Sur les demandes accessoires
Les époux [R], parties perdantes, seront condamnés aux dépens, conformément aux dispositions de l’article 696 du code de procédure civile.
Il serait inéquitable de laisser à la charge des époux [Q] les frais exposés dans la présente instance et non compris dans les dépens.
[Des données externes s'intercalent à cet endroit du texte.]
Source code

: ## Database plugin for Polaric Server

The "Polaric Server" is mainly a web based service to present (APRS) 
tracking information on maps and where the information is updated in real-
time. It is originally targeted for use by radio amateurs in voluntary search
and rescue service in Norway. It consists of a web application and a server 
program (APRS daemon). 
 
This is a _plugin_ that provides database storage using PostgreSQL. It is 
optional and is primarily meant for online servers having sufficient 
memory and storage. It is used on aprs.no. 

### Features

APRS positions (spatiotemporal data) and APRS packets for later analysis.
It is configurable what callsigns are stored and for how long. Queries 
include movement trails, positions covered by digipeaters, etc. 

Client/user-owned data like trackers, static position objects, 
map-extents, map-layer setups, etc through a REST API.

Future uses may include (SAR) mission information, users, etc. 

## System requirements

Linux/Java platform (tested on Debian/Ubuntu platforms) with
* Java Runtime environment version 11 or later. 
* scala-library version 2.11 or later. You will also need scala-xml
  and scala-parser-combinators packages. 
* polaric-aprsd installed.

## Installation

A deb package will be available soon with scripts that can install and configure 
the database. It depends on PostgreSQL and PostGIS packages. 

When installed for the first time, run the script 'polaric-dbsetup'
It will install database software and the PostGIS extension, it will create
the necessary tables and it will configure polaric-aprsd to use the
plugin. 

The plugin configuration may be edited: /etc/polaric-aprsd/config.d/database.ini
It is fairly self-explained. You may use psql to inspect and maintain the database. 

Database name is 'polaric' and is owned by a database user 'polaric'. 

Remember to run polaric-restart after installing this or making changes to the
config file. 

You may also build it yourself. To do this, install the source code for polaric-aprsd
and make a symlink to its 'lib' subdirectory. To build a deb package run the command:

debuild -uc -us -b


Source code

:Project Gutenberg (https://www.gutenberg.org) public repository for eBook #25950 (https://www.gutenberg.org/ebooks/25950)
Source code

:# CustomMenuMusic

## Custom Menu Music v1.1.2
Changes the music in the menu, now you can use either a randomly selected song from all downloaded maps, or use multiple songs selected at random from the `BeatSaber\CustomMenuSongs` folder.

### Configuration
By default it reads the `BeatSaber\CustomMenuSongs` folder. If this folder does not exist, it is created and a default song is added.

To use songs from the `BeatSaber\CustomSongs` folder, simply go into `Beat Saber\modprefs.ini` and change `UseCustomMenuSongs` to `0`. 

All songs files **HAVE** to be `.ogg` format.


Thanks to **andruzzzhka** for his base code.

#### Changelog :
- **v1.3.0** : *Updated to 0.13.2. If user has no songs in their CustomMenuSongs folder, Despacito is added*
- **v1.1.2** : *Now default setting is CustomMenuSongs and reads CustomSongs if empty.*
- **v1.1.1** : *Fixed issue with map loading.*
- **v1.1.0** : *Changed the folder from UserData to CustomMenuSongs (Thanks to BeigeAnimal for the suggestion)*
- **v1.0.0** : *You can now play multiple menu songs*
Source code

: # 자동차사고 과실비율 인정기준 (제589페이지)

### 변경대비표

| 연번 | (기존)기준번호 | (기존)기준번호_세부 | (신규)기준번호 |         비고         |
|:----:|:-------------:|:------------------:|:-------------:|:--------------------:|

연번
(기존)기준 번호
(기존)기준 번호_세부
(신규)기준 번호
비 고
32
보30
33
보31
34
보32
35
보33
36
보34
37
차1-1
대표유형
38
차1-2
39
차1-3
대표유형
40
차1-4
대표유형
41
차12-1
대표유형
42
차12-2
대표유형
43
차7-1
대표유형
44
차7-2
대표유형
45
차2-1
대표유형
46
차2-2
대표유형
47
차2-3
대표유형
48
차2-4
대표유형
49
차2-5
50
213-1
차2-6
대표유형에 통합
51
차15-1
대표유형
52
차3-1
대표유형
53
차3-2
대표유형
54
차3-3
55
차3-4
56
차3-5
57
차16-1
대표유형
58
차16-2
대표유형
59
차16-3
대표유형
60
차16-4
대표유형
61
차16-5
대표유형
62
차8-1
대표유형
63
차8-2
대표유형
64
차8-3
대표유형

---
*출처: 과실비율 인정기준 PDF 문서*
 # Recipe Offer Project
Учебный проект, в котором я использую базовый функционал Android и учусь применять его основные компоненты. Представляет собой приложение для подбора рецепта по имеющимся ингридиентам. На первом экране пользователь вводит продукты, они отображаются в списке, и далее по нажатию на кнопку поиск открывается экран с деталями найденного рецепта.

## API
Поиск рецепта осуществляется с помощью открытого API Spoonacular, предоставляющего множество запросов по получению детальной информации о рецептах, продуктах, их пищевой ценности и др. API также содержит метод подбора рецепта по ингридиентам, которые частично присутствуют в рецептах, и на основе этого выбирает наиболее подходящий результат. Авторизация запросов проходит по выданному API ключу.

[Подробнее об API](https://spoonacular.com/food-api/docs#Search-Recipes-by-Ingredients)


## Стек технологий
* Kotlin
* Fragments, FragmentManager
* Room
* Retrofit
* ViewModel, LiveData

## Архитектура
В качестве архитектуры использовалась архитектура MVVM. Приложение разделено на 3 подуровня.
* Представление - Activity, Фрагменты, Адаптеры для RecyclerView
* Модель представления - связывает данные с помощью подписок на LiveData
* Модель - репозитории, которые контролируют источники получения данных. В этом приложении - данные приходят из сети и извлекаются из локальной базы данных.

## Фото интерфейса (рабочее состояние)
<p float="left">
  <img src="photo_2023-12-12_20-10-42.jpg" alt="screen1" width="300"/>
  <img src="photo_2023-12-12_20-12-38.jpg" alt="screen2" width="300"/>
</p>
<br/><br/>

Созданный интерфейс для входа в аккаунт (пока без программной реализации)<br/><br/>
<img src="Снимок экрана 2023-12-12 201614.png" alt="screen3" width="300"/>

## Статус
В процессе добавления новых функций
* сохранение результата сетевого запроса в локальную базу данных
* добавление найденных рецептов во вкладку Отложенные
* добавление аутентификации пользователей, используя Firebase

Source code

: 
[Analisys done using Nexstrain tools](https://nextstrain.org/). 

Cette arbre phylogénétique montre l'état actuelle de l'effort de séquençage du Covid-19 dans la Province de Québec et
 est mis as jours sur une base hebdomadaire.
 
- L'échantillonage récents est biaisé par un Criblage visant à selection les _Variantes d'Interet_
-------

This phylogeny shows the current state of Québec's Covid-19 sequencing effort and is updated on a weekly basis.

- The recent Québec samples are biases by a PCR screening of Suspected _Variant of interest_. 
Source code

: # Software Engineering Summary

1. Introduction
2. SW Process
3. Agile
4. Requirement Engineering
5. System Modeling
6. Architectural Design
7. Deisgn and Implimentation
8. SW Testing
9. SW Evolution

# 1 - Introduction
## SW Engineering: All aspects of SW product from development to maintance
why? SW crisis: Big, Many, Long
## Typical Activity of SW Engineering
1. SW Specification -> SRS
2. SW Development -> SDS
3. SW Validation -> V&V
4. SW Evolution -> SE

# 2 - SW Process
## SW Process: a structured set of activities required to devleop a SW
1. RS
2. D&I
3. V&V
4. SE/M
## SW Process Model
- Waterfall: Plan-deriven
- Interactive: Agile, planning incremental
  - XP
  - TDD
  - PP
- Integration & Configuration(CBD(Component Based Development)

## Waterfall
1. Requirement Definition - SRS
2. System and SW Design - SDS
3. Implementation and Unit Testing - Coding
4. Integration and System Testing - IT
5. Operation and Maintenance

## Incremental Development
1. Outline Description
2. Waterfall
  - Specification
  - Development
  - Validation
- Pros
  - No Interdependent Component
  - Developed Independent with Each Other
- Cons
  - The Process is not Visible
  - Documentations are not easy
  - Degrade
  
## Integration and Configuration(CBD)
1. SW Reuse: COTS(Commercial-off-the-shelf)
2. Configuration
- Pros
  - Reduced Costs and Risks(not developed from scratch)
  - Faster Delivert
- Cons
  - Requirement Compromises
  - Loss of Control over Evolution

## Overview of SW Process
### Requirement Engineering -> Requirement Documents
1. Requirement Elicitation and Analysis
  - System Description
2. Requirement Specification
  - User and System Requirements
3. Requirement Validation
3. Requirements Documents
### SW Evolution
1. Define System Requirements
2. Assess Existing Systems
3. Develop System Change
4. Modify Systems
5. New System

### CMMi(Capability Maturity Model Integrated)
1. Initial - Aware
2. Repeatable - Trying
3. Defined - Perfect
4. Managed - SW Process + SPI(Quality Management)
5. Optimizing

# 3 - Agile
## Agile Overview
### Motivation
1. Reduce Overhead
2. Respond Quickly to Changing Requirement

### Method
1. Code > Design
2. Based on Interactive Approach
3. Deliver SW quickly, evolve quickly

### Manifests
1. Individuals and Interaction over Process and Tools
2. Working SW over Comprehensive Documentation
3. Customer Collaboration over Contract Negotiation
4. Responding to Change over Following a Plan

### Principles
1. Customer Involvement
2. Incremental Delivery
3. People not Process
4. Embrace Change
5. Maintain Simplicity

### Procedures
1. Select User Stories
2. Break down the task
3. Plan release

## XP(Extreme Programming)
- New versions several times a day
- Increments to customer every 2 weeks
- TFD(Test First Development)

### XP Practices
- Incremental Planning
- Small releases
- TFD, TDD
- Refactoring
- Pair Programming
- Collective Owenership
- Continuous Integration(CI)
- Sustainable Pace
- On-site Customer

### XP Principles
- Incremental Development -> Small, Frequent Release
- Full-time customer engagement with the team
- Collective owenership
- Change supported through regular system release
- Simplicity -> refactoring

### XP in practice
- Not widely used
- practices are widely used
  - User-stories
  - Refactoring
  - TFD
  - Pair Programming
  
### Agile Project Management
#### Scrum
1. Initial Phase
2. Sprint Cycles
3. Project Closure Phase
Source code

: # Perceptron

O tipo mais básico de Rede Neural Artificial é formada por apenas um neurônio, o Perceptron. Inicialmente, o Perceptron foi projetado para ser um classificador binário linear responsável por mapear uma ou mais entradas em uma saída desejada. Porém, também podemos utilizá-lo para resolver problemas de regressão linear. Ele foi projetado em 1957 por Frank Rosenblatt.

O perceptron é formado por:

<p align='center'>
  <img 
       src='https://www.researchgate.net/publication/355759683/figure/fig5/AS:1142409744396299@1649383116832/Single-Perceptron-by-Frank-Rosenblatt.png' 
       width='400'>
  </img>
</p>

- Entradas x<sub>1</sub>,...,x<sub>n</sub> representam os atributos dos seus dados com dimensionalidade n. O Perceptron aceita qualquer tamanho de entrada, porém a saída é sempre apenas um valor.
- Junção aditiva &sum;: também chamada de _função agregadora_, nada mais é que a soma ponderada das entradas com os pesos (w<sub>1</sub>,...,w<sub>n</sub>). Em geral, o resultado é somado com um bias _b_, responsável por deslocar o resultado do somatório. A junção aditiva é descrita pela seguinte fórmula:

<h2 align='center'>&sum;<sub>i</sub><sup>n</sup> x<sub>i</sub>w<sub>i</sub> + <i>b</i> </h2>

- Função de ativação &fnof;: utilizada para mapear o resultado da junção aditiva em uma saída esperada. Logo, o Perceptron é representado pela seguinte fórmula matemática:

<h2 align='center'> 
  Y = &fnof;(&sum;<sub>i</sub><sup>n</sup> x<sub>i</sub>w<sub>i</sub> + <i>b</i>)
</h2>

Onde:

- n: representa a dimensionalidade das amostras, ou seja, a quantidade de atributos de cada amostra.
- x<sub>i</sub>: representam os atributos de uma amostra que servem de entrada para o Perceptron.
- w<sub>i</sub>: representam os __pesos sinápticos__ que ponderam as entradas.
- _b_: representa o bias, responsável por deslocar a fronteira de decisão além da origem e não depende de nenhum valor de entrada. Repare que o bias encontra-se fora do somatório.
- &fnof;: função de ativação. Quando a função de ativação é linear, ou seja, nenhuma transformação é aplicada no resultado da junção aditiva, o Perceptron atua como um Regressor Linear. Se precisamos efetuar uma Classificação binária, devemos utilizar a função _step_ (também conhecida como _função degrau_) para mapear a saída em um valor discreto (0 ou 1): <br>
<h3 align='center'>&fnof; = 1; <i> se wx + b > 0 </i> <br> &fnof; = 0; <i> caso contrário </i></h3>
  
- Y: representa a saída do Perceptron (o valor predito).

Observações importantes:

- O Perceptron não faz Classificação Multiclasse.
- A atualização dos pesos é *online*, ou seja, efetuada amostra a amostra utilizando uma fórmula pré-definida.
La somme de 1 500 euros leur sera donc allouée au titre de l’article 700 du code de procédure civile.
La présente décision est exécutoire à titre provisoire, conformément aux articles 489 et 514 du code de procédure civile.
PAR CES MOTIFS
Nous, juge des contentieux de la protection, statuant en référé, après débats en audience publique, par ordonnance mise à disposition au greffe contradictoire en premier ressort,
Au principal, RENVOYONS les parties à se pourvoir ainsi qu’elles aviseront mais, dès à présent, vu l’existence d’un trouble manifestement illicite et d’un dommage imminent,
CONDAMNONSMonsieur [L] [R] et Madame [X] [R], sous astreinte provisoire de 80 euros par jour de retard passé le délai de 15 jours suivant la signification de la présente ordonnance et pendant une durée de 60 jours à l’issue de laquelle il pourra être procédé à la liquidation de l’astreinte provisoire et au prononcé éventuel d’une astreinte définitive, à effectuer dans le logement situé [Adresse 3]) à [Localité 2] loué à Monsieur [F] [Q] et à Madame [V] [M] épouse [Q] les travaux suivants :
— mise en place d’un dispositif d’assèchement et de déshumidification des supports (parois, plafonds et zones imbibées),
— traitement fongique des zones atteintes (nettoyage, désinfection et traitements anti-moisissures),
— puis, une fois les supports rendus compatibles avec une reprise, reprise des enduits dégradés et remise en peinture des murs et plafonds des zones sinistrées,
DISONS queMonsieur [L] [R] et Madame [X] [R] devront justifier de l’exécution de ces travaux par la production des devis acceptés, ordres de mission, factures et comptes rendus d’intervention des entreprises mandatées et le cas échéant de relevés d’humidité avant/après ou tout document technique équivalent attestant de l’assèchement effectif des supports avant remise en peinture,
AUTORISONS Monsieur [F] [Q] et à Madame [V] [M] épouse [Q] à consigner entre les mains de la Caisse des dépôts et consignations 50 % du montant du loyer hors charges à compter de la signification de la présente ordonnance jusqu’à la justification de la réalisation des travaux ci-dessus mentionnés, le solde demeurant payable selon les modalités prévues au contrat,
CONDAMNONSMonsieur [L] [R] et Madame [X] [R] à verser à Monsieur [F] [Q] et à Madame [V] [M] épouse [Q] la somme de 1 500 euros au titre de l’article 700 du code de procédure civile,
REJETONS les demandes des parties plus amples ou contraires,
DISONS qu’une copie de la présente décision sera adressée par les soins du greffe au représentant de l’État dans le département pour information,
CONDAMNONSMonsieur [L] [R] et Madame [X] [R] aux dépens,
RAPPELONS que la présente ordonnance est de plein droit exécutoire à titre provisoire.
Ainsi jugé et prononcé par mise à disposition les jour, mois et an susdits par le Juge des contentieux de la protection et la Greffière susnommés.